ABOUT THIS TASK:
Of all the lines in the entries below, give again exactly those starting at the line containing "## Technologies" and ending at the line containing "(coupe or spyder)", both ends included, and no others.

[Stored entries]
━━━━━━
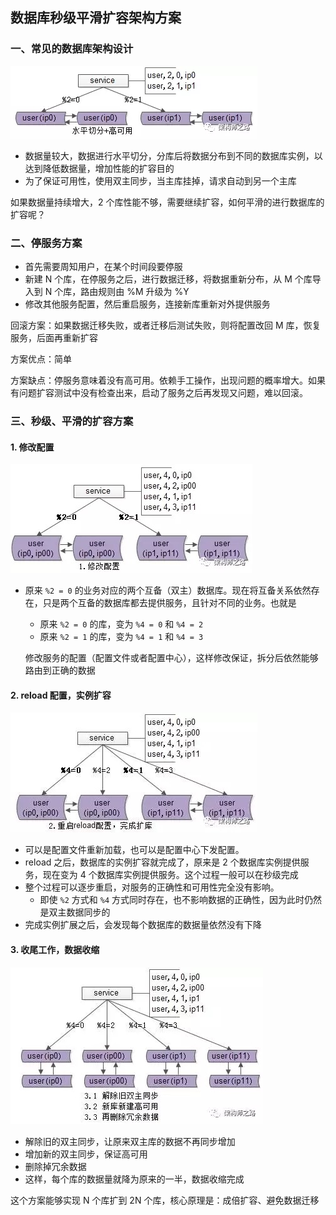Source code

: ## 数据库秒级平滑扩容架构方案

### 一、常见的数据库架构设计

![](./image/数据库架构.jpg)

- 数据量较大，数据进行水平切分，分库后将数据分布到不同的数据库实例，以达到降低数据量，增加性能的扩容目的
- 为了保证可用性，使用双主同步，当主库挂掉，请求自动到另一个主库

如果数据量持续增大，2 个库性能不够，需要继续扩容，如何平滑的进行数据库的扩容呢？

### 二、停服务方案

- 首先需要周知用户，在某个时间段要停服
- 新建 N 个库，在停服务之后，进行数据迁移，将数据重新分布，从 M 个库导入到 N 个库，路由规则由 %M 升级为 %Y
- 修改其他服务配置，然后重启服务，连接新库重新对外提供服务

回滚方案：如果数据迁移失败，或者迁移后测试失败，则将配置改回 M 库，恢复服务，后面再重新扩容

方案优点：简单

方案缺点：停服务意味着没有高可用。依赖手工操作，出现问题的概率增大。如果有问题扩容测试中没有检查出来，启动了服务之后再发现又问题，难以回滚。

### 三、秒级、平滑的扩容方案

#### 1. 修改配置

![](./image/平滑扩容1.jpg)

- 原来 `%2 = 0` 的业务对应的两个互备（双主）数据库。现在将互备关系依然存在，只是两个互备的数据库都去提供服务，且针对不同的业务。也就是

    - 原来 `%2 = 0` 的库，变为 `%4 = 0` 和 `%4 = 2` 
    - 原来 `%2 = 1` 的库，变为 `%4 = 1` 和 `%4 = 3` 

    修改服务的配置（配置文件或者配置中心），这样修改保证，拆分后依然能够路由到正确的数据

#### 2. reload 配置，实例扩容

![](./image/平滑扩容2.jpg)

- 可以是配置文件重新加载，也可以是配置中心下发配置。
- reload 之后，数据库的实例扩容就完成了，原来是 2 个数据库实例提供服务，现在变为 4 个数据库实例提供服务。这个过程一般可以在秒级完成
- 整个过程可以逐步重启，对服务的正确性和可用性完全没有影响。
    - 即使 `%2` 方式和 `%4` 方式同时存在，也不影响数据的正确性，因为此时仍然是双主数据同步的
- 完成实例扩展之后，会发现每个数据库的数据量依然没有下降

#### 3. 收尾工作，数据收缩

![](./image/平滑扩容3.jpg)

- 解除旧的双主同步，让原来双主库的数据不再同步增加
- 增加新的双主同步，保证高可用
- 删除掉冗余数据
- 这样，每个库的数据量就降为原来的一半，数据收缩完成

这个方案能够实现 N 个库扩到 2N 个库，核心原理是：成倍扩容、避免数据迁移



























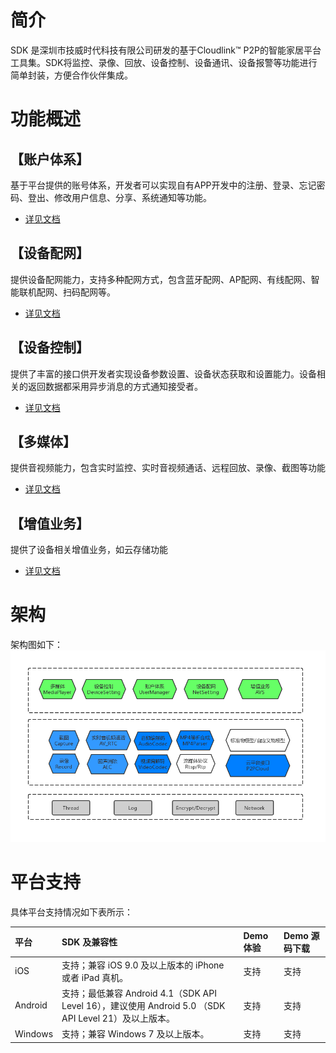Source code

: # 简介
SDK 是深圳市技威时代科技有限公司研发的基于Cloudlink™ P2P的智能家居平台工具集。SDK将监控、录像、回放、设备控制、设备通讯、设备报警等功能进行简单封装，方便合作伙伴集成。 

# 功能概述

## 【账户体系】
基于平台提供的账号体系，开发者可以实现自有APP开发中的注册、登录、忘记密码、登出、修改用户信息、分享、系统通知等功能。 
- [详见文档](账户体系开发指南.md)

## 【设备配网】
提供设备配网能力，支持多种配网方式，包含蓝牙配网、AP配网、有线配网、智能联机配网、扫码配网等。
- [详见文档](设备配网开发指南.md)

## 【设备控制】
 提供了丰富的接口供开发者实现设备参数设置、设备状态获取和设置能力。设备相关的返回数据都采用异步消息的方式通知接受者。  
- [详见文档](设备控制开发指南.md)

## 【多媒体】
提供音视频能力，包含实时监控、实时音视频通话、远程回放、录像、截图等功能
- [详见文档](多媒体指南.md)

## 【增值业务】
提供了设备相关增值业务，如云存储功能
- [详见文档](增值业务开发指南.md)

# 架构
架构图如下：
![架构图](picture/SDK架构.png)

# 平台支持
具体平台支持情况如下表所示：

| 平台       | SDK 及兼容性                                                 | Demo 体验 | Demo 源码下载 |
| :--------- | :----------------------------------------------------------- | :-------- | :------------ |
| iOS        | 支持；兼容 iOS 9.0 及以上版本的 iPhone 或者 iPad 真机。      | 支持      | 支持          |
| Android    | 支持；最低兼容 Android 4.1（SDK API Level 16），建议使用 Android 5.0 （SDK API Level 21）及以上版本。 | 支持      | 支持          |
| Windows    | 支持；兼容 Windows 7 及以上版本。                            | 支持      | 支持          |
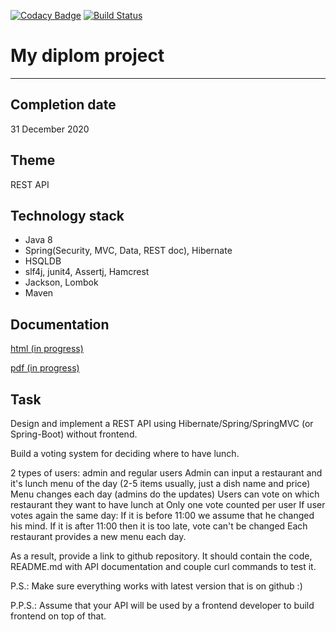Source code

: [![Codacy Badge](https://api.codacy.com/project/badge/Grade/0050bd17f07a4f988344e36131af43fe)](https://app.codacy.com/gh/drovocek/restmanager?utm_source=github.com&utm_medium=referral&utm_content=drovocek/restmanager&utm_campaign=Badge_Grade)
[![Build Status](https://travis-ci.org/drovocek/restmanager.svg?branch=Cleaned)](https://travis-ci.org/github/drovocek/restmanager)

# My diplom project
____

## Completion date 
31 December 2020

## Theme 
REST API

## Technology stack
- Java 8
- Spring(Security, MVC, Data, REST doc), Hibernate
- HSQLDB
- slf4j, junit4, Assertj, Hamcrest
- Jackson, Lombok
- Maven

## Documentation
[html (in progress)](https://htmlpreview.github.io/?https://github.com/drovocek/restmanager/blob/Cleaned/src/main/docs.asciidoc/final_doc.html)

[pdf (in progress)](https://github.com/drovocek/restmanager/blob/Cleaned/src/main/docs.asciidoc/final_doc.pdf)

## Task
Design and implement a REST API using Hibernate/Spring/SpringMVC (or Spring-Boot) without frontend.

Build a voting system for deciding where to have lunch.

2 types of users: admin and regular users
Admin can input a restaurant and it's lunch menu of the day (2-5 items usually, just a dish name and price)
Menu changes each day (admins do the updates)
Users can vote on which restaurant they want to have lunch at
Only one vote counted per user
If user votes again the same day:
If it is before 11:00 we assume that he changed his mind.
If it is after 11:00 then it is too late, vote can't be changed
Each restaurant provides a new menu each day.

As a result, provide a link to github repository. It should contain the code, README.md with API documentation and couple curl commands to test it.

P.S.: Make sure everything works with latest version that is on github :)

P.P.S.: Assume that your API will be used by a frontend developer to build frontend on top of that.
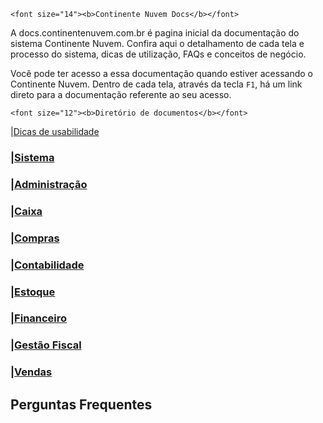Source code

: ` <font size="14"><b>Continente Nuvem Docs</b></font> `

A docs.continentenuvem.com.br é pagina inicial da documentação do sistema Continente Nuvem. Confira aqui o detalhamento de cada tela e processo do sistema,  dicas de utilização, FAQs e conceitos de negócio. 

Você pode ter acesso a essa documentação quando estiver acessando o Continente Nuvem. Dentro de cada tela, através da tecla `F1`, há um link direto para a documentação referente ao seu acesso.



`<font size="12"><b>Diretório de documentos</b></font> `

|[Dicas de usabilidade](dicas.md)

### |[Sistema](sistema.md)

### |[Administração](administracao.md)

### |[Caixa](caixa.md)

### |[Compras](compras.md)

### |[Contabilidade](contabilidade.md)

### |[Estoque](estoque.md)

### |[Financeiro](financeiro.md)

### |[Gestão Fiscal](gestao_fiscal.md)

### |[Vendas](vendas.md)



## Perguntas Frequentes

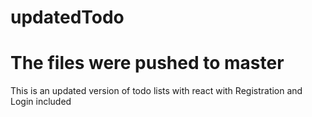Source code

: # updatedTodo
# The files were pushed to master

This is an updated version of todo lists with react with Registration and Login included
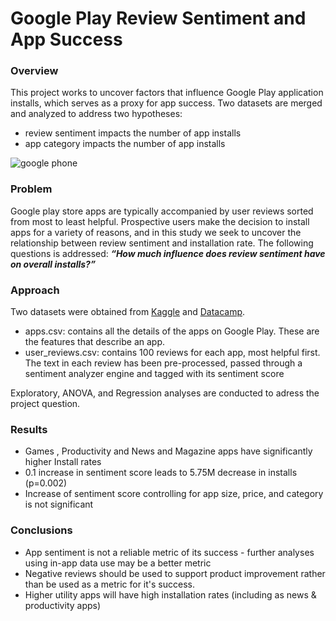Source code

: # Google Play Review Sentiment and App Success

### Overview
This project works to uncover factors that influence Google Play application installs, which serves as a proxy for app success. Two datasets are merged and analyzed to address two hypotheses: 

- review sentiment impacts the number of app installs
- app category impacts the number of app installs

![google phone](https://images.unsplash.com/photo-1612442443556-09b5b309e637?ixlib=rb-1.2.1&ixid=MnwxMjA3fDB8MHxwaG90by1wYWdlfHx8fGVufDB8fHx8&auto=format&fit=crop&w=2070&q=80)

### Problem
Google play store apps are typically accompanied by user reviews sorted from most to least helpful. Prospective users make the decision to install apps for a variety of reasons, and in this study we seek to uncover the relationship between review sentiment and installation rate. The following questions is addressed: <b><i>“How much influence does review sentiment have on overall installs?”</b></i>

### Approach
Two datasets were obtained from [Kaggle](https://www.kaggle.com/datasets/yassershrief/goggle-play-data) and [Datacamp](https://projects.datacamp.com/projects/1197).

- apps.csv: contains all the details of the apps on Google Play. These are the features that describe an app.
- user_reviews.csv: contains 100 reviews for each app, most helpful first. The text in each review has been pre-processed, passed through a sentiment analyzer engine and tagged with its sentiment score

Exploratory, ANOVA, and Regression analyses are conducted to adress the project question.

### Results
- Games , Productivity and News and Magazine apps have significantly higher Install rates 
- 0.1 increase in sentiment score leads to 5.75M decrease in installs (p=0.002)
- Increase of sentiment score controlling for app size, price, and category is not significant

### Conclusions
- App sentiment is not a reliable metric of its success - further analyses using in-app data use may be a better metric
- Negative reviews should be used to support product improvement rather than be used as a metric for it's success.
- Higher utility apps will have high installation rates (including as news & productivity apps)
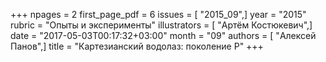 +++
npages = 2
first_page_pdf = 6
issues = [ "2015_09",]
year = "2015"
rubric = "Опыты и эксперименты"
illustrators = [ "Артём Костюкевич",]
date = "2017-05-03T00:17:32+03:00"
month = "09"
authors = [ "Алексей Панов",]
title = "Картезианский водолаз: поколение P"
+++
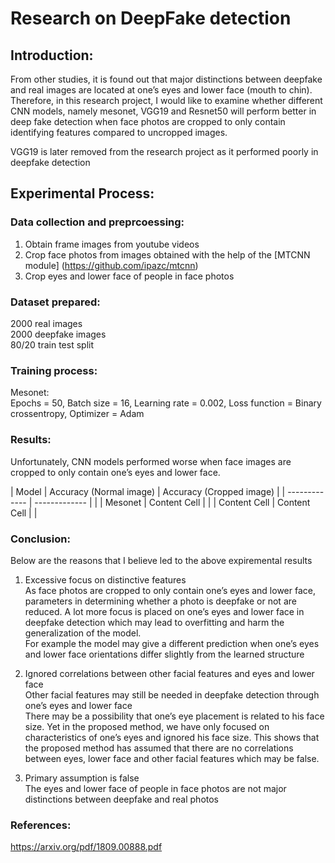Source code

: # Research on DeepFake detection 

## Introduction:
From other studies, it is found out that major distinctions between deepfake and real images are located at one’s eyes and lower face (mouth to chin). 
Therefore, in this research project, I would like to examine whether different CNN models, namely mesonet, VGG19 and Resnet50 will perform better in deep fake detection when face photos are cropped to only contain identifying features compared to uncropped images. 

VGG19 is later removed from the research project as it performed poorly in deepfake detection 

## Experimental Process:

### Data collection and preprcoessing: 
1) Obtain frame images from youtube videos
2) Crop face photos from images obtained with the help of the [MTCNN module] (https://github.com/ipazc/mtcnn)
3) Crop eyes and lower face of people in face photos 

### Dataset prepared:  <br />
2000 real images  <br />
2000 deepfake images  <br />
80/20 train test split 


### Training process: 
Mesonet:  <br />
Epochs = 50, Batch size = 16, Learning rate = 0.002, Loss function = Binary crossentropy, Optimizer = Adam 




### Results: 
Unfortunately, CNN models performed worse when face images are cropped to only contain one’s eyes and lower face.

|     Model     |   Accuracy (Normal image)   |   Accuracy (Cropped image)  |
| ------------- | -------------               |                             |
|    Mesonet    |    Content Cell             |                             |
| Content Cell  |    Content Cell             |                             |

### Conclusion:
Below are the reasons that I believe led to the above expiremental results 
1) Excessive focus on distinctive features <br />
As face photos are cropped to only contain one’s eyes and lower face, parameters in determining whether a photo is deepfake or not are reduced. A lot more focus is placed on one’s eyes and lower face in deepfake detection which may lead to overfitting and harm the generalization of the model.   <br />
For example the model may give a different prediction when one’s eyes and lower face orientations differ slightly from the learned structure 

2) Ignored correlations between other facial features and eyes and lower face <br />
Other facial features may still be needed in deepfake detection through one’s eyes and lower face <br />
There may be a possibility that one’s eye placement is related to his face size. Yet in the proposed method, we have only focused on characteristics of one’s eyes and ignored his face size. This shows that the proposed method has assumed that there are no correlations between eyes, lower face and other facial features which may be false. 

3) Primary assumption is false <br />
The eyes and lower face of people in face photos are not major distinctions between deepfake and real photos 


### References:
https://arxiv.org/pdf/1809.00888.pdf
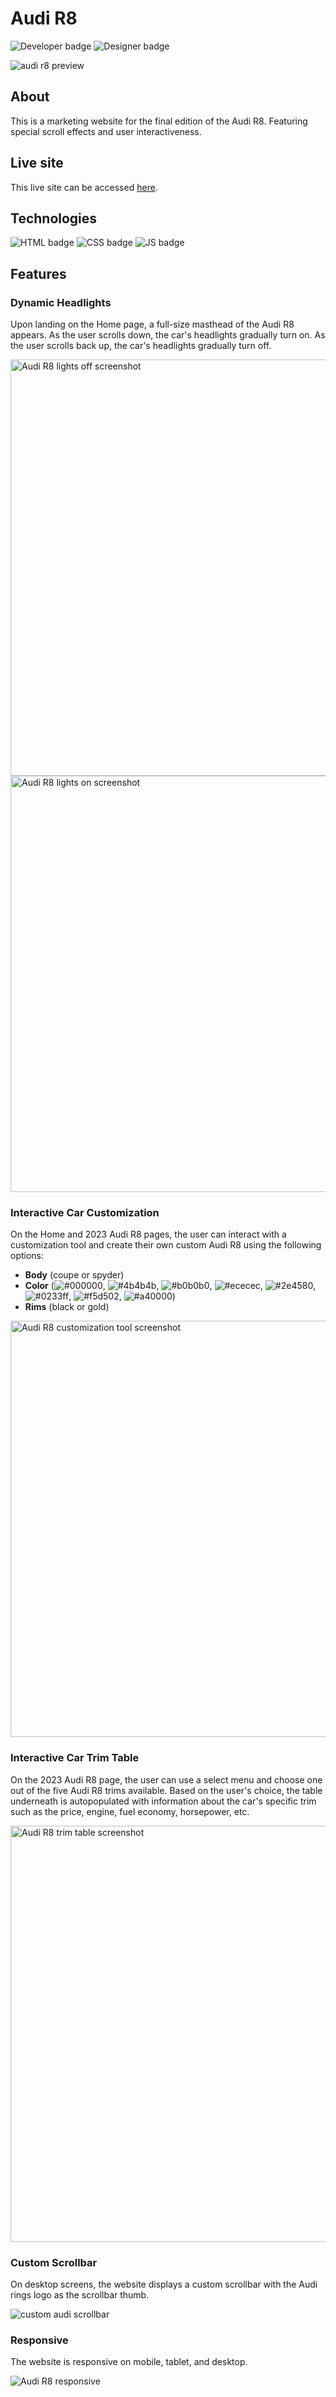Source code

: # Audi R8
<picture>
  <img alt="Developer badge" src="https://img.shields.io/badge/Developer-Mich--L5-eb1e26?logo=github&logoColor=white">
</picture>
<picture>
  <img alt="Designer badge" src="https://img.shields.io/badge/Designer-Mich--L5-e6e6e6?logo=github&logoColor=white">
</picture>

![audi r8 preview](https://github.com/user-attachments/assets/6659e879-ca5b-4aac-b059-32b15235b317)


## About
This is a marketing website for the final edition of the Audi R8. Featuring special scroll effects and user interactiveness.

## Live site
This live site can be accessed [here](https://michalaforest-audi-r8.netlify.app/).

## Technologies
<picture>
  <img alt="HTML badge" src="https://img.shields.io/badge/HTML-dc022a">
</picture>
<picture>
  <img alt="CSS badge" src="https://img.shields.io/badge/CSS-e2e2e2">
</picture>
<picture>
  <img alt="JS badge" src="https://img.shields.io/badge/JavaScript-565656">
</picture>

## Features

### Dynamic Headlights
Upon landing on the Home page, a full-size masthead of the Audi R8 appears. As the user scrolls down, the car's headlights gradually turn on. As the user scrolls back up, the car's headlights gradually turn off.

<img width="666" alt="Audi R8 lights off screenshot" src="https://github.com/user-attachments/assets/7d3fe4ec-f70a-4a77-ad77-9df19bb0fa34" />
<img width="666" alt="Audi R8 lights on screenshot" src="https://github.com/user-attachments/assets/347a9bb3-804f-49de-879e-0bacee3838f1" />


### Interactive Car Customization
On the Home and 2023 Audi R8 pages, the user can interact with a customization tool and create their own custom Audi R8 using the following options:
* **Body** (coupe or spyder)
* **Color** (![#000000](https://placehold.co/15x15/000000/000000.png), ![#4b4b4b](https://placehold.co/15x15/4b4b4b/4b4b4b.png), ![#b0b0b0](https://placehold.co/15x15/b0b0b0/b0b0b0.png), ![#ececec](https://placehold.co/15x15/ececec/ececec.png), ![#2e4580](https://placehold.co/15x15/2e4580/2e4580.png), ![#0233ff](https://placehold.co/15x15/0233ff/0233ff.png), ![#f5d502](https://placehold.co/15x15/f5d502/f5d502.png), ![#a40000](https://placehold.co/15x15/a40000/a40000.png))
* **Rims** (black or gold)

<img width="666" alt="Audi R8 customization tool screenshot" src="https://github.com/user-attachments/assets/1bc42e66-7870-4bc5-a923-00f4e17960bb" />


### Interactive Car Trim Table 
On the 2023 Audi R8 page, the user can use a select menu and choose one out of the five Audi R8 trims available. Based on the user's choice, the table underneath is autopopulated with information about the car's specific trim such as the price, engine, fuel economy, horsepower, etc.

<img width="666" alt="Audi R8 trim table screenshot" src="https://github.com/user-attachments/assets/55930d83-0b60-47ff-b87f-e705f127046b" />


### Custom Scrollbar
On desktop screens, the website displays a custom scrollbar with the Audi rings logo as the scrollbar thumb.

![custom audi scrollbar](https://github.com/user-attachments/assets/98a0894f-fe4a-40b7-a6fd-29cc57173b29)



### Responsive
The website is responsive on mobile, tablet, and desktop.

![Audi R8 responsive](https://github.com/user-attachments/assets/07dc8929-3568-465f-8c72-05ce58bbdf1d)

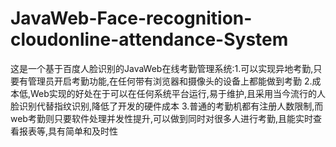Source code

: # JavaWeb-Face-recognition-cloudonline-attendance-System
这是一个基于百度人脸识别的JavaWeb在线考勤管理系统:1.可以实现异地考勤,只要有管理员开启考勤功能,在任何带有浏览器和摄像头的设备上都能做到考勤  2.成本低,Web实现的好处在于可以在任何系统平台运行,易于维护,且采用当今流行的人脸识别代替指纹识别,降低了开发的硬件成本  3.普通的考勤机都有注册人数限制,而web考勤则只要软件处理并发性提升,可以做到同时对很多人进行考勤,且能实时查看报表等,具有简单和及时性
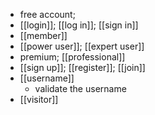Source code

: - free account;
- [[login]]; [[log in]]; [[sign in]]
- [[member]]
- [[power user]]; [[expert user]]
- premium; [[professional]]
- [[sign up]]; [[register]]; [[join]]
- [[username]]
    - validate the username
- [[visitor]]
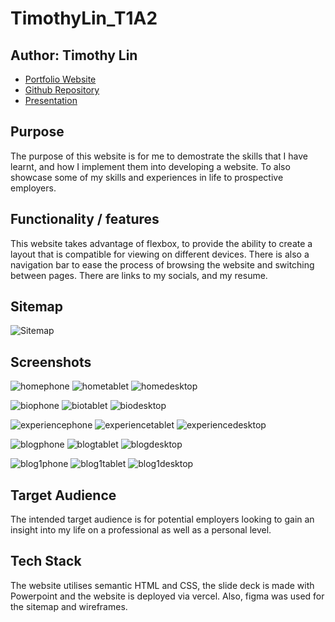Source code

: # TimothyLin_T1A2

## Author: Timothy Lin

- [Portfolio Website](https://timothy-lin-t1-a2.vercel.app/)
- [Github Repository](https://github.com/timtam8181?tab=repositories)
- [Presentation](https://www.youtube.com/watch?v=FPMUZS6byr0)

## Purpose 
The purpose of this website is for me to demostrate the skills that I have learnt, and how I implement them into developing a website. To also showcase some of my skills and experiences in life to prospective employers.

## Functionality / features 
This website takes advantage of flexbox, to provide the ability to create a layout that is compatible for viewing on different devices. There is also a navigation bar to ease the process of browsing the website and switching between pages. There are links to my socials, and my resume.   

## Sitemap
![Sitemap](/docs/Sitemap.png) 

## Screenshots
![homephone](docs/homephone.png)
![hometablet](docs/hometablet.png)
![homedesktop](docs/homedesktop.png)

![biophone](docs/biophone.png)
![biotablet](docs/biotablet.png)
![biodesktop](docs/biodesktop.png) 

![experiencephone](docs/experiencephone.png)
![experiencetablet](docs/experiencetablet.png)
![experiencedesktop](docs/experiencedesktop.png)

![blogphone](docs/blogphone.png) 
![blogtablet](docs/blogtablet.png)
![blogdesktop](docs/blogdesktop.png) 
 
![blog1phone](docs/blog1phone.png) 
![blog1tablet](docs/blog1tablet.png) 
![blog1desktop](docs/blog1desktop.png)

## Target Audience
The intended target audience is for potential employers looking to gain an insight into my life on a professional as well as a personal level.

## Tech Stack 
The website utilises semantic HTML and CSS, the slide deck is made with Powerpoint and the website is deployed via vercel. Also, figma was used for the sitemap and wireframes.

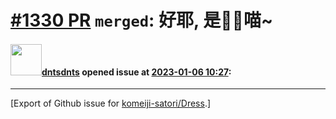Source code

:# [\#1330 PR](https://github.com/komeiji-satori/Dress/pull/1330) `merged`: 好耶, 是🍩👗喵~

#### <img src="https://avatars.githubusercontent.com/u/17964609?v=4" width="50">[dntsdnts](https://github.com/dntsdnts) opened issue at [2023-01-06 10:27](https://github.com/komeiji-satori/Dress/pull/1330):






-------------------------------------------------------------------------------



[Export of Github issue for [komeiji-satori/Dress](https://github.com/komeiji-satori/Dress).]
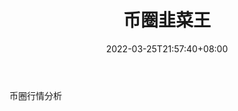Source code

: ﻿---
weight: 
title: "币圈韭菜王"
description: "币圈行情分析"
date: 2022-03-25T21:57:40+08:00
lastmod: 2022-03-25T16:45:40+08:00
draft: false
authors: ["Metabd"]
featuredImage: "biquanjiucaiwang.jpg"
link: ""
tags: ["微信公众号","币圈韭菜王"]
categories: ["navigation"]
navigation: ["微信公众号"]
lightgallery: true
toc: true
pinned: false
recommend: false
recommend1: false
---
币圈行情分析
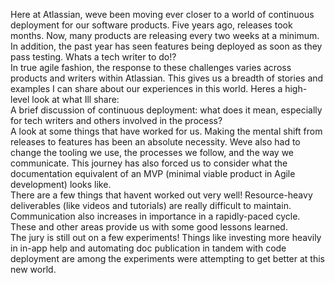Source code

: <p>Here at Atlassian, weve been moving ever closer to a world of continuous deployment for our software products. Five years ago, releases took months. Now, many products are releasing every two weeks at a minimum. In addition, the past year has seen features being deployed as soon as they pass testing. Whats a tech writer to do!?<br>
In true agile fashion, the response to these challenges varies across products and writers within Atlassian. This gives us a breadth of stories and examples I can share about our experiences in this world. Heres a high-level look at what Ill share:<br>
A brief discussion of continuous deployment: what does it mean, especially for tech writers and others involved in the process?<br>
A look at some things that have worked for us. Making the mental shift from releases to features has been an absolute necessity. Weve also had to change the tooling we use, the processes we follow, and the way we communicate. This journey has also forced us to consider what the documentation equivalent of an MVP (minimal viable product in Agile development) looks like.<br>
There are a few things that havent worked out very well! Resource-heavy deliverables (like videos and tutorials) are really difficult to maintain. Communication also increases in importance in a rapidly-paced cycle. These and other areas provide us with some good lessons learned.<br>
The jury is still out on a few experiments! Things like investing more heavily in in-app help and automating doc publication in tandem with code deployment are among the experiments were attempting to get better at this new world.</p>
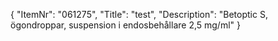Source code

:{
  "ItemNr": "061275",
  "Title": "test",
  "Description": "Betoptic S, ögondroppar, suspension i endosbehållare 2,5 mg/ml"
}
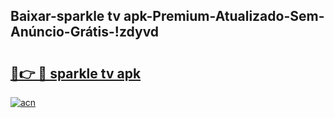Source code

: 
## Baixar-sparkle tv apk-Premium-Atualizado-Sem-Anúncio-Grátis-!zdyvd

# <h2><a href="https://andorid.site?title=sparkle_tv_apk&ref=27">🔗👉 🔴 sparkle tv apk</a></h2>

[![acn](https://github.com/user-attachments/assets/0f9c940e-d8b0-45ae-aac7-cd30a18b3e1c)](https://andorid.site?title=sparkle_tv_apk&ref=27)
━━━━━━
RESULT:
## Technologies
<picture>
  <img alt="HTML badge" src="https://img.shields.io/badge/HTML-dc022a">
</picture>
<picture>
  <img alt="CSS badge" src="https://img.shields.io/badge/CSS-e2e2e2">
</picture>
<picture>
  <img alt="JS badge" src="https://img.shields.io/badge/JavaScript-565656">
</picture>

## Features

### Dynamic Headlights
Upon landing on the Home page, a full-size masthead of the Audi R8 appears. As the user scrolls down, the car's headlights gradually turn on. As the user scrolls back up, the car's headlights gradually turn off.

<img width="666" alt="Audi R8 lights off screenshot" src="https://github.com/user-attachments/assets/7d3fe4ec-f70a-4a77-ad77-9df19bb0fa34" />
<img width="666" alt="Audi R8 lights on screenshot" src="https://github.com/user-attachments/assets/347a9bb3-804f-49de-879e-0bacee3838f1" />


### Interactive Car Customization
On the Home and 2023 Audi R8 pages, the user can interact with a customization tool and create their own custom Audi R8 using the following options:
* **Body** (coupe or spyder)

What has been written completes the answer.